Hard to get much of a reaction from the participants on Sunday’s third-period hit by Chicago forward Peter LeBlanc on Caps forward Alex Semin. What appeared to be an elbow to the head at 12 minutes, 37 seconds of the third earned a five-minute major and a match penalty from the referee. But it also happened behind the play and all the way across the ice from the benches.
Semin stayed on the ice for several seconds and appeared shook up. But Washington trainer Greg Smith was never summoned and Semin tried to participate in the ensuing faceoff before being called off the ice and skating to the bench under his own power. Given all the fines and suspensions handed out by NHL discipline czar Brendan Shanahan this preseason you’d figure LeBlanc will get a phone call at the very least for a disciplinary hearing. The Blackhawks weren’t buying it – as to be expected.
“It wasn’t much of a hit,” Chicago coach Joel Quenneville told reporters afterwards. “Maybe they’re playing it cautious, but [Semin] was out there [and] he almost started the power play on the same penalty so I don’t think it was excessive.”
Caps coach Bruce Boudreau hadn’t seen a replay and also said the play was too far away to get an accurate sense of what happened. He was just glad Semin was okay. Defenseman Mike Green – no stranger to head shots after he took a shoulder to the jaw from New York Rangers forward Derek Stepan last February 25 – didn’t see the full play, either. But without specifically commenting on LeBlanc’s hit, Green is fine with Shanahan’s attempt to rid the sport of those types of plays.
“Absolutely. Any shots to the head we’ve been warned. Doesn’t matter the severity of it.

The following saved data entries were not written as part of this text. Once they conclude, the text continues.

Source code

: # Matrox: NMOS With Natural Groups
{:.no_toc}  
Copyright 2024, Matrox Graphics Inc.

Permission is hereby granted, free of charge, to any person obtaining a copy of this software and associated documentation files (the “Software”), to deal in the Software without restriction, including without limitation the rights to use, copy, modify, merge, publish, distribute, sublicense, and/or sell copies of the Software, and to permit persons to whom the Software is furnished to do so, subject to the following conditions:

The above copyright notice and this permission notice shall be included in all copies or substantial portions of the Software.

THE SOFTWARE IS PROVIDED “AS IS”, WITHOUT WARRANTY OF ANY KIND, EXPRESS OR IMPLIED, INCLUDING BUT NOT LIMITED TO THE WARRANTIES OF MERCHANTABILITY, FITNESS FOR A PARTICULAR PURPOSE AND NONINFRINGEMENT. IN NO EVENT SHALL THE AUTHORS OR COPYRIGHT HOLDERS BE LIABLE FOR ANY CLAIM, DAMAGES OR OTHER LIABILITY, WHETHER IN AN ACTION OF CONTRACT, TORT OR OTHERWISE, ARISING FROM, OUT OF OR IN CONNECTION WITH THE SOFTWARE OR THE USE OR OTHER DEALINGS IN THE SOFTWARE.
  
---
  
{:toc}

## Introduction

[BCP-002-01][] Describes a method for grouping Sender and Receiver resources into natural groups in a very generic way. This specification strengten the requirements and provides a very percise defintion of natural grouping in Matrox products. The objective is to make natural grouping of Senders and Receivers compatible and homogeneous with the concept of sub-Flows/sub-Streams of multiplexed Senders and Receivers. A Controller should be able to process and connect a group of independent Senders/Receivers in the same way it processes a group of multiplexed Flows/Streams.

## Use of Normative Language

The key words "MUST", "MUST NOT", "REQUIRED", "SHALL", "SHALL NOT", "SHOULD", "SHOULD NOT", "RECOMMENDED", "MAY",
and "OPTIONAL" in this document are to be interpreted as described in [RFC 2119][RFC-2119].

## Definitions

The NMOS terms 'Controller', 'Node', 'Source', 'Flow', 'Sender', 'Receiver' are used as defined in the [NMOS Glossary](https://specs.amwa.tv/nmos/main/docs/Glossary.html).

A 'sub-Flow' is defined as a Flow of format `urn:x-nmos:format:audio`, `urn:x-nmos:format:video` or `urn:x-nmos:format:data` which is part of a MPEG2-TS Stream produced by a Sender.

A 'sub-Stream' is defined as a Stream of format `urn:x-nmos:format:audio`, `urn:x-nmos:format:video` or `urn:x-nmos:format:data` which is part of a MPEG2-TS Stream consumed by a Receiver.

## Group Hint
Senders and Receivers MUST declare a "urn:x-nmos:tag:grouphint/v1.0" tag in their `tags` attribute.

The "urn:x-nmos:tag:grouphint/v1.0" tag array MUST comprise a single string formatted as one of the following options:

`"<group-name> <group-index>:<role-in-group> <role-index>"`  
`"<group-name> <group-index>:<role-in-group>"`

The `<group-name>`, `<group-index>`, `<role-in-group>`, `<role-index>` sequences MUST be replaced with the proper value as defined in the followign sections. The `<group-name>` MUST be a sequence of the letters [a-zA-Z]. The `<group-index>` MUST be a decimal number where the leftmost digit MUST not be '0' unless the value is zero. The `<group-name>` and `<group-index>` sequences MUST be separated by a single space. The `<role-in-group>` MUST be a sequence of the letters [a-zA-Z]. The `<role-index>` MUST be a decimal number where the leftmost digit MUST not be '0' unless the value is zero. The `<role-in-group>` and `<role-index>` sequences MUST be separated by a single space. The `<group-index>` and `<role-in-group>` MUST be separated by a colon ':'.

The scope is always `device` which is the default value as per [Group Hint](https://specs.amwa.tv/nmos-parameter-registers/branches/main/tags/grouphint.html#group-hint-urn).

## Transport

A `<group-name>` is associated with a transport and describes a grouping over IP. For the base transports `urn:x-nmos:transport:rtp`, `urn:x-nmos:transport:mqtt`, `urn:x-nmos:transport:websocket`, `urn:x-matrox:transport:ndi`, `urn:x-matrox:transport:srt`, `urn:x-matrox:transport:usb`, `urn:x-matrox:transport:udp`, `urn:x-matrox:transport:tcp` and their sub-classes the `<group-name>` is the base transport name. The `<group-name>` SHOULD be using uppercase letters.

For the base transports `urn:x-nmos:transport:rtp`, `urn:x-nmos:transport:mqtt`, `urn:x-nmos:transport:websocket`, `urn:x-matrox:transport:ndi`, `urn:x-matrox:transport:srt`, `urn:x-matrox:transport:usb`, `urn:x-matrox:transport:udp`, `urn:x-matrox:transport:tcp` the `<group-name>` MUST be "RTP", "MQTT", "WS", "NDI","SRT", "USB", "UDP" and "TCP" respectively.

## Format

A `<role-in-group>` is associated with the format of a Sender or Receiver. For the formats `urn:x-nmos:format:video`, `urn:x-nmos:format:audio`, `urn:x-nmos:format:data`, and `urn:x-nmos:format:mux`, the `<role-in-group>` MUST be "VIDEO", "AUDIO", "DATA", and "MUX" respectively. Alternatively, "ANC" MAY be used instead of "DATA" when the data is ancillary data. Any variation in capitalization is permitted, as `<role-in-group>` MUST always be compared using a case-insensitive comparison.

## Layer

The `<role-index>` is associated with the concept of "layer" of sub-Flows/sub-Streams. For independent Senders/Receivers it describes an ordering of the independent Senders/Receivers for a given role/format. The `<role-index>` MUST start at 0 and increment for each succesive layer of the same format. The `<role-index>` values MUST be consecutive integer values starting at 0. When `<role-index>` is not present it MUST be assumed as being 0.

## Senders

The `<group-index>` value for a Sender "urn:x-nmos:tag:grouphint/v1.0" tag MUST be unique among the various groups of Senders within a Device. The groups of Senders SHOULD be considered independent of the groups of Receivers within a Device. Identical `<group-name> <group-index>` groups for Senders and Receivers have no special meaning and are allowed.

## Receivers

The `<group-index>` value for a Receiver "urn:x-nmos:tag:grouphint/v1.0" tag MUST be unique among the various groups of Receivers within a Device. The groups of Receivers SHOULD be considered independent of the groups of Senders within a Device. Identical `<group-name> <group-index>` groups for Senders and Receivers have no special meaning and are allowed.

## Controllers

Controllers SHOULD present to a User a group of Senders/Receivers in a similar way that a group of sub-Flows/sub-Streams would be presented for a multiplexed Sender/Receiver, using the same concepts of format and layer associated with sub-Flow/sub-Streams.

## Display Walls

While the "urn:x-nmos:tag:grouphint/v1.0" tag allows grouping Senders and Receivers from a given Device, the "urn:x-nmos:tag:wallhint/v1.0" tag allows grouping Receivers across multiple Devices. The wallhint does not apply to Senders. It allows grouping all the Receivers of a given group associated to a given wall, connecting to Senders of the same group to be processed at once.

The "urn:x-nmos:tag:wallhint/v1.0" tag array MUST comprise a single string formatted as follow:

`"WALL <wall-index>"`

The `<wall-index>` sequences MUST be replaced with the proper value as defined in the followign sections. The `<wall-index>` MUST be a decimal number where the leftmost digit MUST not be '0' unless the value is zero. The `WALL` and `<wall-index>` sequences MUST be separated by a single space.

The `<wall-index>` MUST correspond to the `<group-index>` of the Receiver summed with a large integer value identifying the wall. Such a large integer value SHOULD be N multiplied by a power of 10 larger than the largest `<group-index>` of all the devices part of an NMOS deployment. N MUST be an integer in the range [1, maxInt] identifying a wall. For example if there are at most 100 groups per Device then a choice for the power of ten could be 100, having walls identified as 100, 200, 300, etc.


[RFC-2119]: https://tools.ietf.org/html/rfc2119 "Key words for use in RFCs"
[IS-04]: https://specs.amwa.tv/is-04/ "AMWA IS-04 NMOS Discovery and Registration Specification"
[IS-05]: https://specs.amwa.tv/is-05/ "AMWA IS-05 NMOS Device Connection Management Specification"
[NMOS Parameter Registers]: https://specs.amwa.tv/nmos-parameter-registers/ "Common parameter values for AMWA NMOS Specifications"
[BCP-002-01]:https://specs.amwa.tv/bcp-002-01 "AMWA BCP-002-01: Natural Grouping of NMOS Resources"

It’ll be taken care of,” said Green, who took advantage of the major penalty by scoring a power-play goal at 16:49.
Entering the weekend, Shanahan, an NHL senior vice president, had suspended eight players, according to ESPN, for a total of 26 preseason games, 29 regular-season games and $666,186.89 in forfeited salary. That’s a lot of coin for a sport that hasn’t even started shooting live bullets yet. Green did acknowledge, however, that such focus will have casualties. That’s an inevitable byproduct of such discipline.
“You don’t intentionally do it at times. That’s what’s going to suck about it as a player that’s being suspended or taken action on,” Green said. “But they have to protect us…If they’re consistent and if they’re being fair then it’ll work. Otherwise, if there’s this gray zone nobody’s going to know what to do and it’s still going to keep happening.”